Going through the entries below, count each line that holds "арифметические" and give only the total.

Recorded data:
※ ※ ※
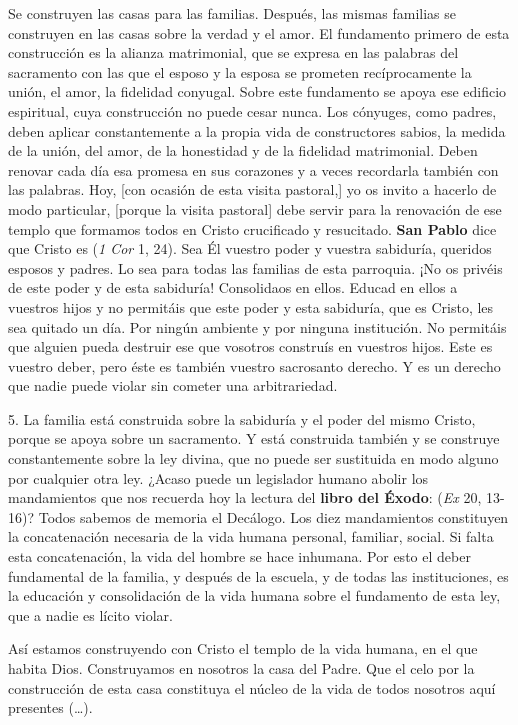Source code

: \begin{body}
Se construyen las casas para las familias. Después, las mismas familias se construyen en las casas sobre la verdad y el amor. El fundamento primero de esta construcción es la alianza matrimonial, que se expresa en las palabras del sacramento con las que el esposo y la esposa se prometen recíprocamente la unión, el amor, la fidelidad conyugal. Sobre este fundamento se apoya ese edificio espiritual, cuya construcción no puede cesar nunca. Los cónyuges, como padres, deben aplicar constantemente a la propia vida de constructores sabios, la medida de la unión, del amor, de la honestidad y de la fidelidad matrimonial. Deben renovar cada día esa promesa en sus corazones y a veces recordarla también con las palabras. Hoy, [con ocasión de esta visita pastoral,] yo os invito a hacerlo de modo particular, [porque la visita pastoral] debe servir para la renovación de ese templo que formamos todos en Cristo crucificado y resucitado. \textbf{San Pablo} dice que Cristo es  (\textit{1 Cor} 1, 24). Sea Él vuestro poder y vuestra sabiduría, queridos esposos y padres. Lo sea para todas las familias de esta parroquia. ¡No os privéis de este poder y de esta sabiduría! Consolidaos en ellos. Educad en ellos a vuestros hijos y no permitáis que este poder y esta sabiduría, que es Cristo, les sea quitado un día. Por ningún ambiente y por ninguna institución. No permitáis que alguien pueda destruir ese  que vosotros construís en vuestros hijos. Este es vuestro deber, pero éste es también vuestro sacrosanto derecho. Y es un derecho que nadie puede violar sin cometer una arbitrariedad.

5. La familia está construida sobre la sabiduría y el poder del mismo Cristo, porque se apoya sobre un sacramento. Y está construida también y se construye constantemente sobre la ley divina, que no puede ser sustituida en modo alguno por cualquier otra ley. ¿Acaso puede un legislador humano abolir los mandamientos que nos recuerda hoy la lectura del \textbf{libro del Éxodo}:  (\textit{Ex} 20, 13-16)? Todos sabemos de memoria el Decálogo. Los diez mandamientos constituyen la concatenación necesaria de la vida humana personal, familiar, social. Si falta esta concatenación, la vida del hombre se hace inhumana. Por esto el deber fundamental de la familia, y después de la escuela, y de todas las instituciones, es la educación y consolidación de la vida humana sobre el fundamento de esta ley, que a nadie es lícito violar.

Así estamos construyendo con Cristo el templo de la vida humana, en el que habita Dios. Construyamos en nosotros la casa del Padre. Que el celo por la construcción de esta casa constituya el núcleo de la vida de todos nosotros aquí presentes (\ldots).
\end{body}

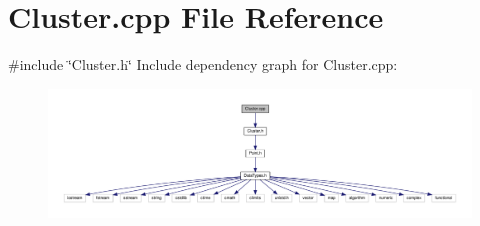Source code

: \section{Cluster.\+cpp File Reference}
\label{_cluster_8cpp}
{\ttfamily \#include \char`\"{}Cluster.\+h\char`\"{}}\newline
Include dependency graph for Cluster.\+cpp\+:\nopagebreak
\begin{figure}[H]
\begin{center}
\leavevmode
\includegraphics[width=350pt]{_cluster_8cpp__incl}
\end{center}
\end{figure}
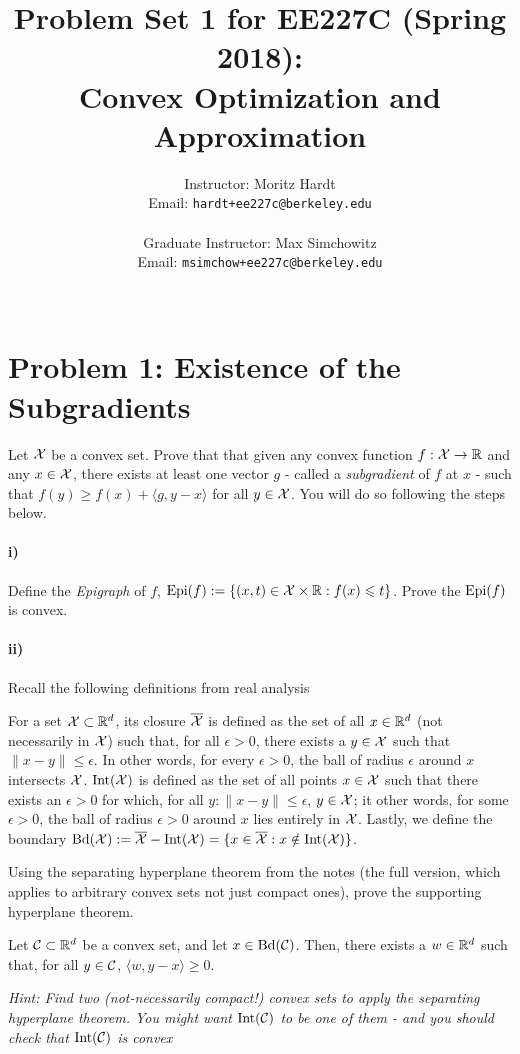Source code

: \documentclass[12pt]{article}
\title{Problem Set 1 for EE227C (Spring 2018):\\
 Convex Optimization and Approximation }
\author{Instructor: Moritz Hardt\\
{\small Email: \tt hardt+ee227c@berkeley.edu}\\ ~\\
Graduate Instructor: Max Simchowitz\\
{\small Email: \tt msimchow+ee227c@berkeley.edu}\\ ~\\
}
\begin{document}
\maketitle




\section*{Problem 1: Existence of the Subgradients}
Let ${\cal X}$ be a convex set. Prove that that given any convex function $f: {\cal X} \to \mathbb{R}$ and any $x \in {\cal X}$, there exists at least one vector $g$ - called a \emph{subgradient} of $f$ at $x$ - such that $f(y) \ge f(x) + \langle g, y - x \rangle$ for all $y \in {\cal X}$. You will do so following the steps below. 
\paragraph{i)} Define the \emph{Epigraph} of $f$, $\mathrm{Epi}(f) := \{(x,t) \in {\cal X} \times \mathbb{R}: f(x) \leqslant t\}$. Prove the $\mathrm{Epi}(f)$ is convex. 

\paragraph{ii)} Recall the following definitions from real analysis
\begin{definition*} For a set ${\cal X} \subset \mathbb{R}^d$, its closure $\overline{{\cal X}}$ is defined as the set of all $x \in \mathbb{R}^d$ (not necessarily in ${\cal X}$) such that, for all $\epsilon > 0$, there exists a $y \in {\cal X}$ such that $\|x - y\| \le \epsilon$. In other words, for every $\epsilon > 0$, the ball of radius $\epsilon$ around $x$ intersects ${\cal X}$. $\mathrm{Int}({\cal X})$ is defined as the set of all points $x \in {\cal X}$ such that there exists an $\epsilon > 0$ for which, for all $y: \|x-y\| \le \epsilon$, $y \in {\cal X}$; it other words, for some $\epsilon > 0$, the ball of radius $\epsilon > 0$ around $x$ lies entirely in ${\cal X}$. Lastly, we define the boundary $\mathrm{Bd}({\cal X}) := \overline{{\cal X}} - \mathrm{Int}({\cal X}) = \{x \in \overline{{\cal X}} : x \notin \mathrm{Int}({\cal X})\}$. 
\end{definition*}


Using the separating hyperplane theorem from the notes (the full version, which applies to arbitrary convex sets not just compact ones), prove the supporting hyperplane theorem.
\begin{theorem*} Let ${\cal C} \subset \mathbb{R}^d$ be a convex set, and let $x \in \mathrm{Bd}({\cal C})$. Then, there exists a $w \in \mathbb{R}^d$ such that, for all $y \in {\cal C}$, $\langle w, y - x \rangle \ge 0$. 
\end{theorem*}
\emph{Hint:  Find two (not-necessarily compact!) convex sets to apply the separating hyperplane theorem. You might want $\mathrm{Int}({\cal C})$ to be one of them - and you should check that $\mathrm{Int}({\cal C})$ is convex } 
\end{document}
※ ※ ※
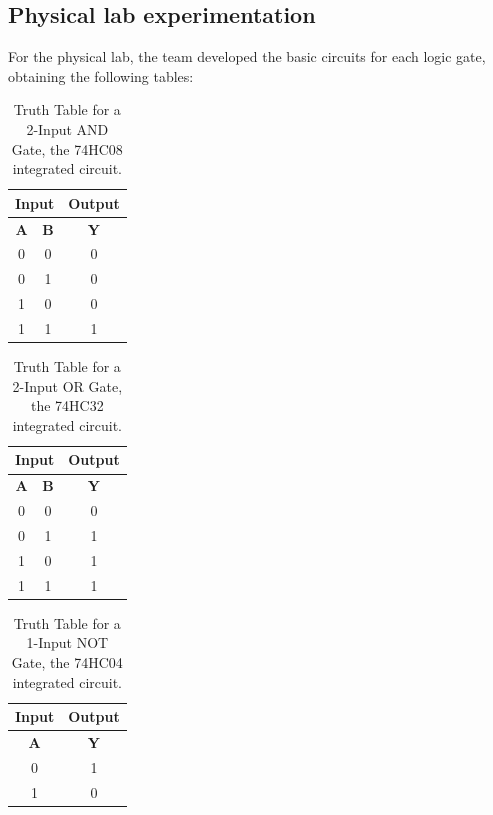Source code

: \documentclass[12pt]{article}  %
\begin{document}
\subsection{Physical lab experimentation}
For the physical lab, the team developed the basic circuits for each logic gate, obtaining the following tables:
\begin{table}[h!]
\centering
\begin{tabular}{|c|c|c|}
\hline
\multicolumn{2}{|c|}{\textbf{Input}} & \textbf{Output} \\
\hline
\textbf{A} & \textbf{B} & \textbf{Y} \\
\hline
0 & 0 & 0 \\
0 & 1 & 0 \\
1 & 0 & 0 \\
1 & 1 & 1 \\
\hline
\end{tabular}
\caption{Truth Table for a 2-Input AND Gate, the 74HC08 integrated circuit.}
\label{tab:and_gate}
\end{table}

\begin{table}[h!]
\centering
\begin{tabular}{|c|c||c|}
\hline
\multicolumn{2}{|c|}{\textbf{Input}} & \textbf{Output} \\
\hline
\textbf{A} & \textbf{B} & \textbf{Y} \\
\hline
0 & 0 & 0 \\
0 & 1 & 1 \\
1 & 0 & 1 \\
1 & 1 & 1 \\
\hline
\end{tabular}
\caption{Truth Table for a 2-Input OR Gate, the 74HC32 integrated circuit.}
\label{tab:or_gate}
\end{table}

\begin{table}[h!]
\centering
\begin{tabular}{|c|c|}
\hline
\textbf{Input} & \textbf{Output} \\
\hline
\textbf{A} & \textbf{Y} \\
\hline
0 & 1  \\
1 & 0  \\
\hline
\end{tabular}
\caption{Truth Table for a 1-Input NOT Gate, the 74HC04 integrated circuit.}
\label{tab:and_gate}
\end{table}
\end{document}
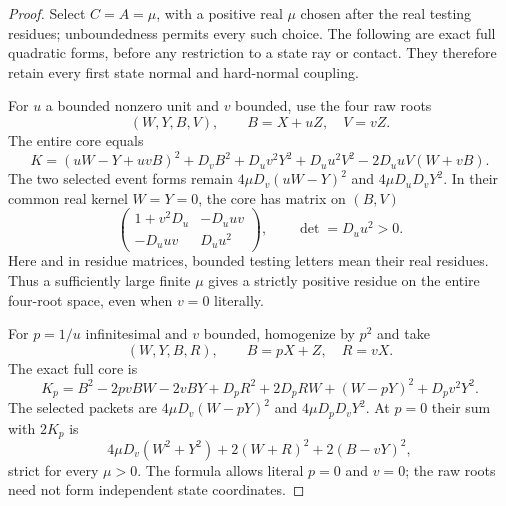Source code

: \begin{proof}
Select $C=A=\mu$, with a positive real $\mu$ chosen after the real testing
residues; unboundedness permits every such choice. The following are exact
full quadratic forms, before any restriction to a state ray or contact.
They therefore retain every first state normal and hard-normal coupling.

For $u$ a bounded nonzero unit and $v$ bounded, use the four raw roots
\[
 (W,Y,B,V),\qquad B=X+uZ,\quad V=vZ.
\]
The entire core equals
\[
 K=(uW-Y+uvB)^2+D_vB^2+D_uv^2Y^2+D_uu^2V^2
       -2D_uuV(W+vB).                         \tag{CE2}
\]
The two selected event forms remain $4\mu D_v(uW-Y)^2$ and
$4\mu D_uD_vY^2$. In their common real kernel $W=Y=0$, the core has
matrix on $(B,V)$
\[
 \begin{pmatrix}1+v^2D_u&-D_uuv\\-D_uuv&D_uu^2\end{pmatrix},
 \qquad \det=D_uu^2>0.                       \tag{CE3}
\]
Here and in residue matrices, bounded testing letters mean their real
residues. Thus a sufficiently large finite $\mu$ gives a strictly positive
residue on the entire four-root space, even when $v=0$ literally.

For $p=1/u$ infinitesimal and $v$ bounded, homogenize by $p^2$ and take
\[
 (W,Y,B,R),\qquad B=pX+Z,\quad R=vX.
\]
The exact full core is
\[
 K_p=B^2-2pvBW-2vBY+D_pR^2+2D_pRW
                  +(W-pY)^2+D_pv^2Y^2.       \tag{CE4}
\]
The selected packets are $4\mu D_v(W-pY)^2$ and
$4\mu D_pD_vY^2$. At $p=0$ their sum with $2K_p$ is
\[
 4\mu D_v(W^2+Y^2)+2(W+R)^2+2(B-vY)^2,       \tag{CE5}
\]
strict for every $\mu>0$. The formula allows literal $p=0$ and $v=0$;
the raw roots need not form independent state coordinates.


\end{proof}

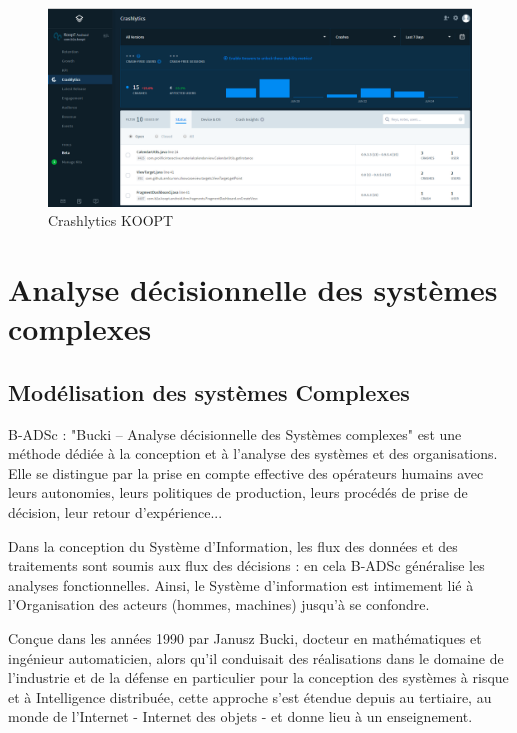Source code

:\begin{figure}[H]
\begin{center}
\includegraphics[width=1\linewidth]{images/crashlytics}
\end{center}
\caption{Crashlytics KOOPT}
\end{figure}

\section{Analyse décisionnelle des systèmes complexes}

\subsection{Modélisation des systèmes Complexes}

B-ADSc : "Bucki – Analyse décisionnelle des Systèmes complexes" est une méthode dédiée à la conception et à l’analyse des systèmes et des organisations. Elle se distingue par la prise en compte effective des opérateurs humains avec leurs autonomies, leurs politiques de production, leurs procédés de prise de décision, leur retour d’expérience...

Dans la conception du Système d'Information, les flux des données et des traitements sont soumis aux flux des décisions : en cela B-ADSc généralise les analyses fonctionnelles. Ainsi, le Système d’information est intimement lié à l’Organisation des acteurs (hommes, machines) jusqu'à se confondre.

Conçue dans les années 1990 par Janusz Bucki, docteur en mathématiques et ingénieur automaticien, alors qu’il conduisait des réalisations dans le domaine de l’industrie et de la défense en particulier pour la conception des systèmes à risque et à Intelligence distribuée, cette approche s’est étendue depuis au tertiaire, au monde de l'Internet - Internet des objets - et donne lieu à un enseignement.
※ ※ ※
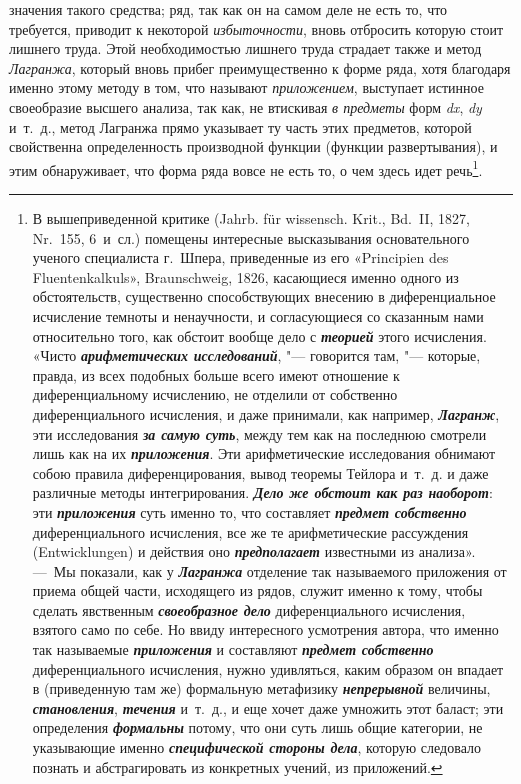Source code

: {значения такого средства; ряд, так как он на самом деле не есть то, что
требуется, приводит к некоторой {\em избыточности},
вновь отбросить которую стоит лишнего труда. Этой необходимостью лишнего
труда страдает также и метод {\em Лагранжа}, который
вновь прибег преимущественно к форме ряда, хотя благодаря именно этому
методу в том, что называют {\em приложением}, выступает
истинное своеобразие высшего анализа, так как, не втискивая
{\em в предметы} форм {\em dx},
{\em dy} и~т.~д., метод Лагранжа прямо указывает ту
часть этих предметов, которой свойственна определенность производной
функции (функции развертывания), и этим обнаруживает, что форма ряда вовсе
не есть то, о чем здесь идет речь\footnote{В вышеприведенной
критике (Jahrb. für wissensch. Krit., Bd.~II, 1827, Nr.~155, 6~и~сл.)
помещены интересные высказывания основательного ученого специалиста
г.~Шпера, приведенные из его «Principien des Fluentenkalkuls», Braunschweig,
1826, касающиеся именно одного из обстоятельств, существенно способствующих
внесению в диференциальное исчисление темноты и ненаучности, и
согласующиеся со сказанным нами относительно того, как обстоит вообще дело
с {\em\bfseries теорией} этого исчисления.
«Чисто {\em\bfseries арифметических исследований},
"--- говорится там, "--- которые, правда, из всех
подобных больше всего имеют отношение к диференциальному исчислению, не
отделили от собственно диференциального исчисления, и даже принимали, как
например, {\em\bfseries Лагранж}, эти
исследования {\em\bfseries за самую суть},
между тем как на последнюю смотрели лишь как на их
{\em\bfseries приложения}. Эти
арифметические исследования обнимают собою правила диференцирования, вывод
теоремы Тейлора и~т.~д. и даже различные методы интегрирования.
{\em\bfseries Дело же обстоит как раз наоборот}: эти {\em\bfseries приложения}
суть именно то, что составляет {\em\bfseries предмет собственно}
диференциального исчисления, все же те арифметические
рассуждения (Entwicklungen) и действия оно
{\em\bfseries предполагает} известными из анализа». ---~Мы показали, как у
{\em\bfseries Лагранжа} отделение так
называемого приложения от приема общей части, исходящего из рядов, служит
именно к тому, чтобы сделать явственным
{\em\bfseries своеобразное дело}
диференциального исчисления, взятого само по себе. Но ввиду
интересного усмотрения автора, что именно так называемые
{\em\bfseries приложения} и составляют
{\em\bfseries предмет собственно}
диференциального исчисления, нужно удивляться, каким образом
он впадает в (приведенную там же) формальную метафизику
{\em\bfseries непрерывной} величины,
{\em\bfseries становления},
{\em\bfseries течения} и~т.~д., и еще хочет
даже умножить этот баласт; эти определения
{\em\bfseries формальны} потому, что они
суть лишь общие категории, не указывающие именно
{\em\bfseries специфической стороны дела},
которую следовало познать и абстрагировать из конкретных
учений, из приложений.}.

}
※ ※ ※
Written answer:
2